*DATASET CONTENT*:
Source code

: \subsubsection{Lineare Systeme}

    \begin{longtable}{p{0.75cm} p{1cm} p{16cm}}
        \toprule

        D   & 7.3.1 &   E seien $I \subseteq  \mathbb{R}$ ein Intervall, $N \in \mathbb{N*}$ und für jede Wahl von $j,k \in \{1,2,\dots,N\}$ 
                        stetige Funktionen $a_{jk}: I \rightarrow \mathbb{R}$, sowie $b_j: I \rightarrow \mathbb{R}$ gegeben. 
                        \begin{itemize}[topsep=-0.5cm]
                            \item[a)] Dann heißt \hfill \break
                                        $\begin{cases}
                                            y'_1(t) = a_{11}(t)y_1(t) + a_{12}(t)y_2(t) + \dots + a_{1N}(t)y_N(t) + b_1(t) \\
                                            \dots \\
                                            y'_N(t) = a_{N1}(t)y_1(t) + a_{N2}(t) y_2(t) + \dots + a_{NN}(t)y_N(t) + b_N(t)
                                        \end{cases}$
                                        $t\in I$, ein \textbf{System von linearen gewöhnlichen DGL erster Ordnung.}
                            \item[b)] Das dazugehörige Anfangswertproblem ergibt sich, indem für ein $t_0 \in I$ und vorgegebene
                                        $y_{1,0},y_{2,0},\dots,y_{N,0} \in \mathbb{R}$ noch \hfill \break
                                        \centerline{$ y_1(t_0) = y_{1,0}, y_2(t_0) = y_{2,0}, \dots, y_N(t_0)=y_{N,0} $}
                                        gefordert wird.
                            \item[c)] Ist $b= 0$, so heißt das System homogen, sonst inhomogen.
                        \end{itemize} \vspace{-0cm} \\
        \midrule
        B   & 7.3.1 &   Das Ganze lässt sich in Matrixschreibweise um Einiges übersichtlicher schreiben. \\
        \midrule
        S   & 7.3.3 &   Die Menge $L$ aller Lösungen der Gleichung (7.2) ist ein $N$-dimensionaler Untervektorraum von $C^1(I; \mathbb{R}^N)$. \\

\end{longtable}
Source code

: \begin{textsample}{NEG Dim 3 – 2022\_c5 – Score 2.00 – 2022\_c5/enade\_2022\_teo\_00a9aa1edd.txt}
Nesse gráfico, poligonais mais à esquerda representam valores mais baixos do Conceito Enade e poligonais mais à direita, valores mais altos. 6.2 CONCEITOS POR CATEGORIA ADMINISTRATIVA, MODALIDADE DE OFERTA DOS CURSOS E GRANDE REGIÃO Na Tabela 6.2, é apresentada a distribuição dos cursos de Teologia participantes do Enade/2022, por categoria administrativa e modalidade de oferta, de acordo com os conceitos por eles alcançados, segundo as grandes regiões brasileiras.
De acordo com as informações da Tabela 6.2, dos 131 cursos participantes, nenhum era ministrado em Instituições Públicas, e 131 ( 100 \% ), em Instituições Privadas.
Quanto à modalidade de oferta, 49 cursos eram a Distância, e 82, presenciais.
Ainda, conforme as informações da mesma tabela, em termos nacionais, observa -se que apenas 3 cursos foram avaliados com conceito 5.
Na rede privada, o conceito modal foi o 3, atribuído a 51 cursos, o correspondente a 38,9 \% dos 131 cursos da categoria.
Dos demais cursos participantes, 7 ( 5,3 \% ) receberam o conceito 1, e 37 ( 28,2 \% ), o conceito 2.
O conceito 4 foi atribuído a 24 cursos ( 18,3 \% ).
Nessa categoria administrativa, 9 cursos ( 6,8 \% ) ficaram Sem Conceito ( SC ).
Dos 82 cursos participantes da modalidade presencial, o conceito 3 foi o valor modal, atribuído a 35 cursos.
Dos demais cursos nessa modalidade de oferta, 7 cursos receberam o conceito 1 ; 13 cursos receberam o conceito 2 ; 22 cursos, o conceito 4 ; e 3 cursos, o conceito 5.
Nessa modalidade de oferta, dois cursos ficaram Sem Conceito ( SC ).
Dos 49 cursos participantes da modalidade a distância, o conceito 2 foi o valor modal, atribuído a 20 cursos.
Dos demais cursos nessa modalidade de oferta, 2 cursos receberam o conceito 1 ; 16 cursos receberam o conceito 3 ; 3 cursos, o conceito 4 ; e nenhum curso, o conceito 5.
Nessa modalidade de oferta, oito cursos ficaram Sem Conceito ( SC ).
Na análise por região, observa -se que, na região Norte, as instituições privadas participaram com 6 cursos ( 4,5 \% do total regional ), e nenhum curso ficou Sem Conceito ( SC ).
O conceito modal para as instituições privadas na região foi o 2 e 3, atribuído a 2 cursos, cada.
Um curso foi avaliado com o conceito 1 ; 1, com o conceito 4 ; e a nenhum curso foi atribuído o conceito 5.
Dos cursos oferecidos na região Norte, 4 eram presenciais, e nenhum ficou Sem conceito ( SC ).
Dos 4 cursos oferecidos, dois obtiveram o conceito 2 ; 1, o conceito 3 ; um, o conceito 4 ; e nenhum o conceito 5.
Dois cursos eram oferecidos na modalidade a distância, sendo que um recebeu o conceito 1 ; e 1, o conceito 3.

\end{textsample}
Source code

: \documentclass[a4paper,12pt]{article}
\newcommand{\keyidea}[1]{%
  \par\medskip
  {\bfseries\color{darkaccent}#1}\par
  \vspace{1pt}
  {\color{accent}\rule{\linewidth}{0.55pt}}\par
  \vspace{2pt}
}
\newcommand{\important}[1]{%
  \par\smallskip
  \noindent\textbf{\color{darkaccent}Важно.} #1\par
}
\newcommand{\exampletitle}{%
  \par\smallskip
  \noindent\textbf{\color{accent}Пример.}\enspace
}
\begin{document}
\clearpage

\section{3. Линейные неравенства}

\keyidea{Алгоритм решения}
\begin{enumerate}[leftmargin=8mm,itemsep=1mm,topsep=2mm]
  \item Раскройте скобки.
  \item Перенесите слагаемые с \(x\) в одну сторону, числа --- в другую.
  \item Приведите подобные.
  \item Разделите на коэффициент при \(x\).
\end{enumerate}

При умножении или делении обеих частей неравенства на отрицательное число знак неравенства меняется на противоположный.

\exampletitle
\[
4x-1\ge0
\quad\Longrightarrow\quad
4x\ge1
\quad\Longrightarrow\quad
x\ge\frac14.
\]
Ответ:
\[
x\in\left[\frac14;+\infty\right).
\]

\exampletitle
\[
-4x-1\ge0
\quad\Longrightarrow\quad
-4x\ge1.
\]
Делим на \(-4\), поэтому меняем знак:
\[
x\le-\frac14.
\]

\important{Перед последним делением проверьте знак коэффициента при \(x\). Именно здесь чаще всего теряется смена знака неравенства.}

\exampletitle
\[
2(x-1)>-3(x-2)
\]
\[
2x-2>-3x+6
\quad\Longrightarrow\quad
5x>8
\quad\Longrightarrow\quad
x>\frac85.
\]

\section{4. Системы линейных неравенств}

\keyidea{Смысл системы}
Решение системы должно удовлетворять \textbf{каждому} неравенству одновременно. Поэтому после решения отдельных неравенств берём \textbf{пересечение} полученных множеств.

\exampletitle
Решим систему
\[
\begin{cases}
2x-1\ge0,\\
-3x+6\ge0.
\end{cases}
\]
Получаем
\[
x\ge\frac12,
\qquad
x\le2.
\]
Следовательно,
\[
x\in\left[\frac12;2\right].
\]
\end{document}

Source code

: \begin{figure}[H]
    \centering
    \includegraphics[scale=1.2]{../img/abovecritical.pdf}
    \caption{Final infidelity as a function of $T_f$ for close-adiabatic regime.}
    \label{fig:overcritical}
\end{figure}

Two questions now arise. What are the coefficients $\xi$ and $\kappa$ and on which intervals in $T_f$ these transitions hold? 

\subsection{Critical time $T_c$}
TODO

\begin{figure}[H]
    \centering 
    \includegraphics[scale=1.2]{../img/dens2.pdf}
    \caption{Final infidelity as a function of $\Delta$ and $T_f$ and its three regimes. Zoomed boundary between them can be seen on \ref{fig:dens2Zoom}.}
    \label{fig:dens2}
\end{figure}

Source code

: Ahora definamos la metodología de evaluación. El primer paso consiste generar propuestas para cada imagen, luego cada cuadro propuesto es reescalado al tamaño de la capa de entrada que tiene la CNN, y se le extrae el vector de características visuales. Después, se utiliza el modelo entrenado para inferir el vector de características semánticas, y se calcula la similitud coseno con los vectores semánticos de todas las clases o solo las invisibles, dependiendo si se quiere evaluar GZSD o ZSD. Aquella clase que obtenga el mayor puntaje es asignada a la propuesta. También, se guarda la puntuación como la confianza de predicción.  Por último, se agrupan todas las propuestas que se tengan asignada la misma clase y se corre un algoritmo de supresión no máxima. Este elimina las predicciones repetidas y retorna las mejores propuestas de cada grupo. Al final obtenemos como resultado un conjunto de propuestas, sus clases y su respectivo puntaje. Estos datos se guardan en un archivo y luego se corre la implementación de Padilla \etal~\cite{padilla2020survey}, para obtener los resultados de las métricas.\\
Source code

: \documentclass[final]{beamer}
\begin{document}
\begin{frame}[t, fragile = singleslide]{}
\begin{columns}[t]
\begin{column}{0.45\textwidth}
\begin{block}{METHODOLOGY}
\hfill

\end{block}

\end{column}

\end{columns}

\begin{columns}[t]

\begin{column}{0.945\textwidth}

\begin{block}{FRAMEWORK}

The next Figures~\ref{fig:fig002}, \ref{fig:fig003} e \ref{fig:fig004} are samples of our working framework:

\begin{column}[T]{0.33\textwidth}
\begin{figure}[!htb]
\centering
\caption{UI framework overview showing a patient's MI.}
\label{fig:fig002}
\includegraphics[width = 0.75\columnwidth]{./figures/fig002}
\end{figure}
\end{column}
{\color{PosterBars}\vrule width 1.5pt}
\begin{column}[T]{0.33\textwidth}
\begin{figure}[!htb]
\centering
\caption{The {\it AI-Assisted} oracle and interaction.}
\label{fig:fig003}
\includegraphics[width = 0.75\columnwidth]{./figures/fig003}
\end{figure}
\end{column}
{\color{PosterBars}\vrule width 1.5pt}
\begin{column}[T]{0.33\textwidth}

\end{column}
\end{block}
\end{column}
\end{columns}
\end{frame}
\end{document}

*WHAT IS REQUIRED*:
Copy the stretch of the records above that runs from the line with "noch \hfill \break" through the line with "gefordert wird.". Both end lines belong in the copy, and nothing else does.

*EXERCISE RESPONSE*:
                                        $y_{1,0},y_{2,0},\dots,y_{N,0} \in \mathbb{R}$ noch \hfill \break
                                        \centerline{$ y_1(t_0) = y_{1,0}, y_2(t_0) = y_{2,0}, \dots, y_N(t_0)=y_{N,0} $}
                                        gefordert wird.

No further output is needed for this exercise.